_Data extracts_
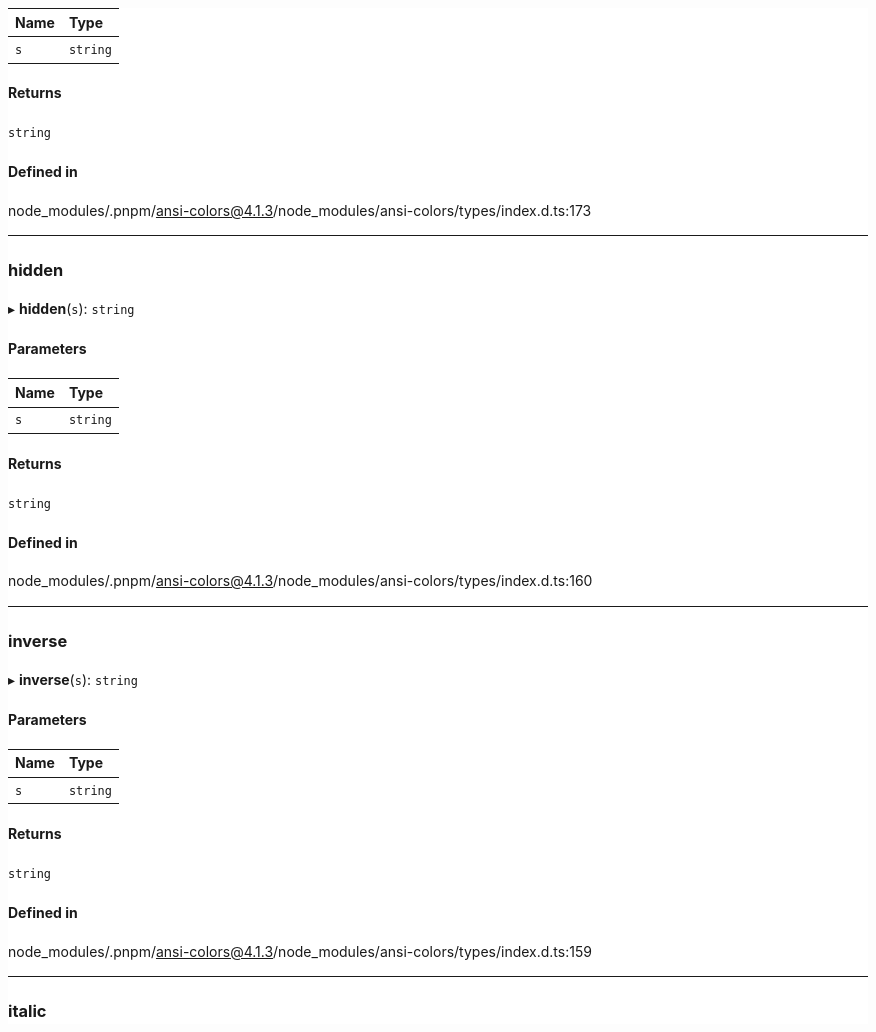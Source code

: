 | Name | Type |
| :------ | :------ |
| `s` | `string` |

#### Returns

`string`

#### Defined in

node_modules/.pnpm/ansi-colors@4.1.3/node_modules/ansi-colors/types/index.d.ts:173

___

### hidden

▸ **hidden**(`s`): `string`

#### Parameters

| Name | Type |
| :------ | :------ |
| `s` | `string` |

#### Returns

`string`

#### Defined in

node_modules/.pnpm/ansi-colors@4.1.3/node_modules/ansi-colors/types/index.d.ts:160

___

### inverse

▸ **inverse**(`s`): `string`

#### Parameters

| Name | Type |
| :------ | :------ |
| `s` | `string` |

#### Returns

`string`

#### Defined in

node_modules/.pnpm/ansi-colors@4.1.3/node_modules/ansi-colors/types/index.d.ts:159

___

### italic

_Task to carry out_
Show every line of the material above in which "types" is present.

_Exercise answer_
node_modules/.pnpm/ansi-colors@4.1.3/node_modules/ansi-colors/types/index.d.ts:173
node_modules/.pnpm/ansi-colors@4.1.3/node_modules/ansi-colors/types/index.d.ts:160
node_modules/.pnpm/ansi-colors@4.1.3/node_modules/ansi-colors/types/index.d.ts:159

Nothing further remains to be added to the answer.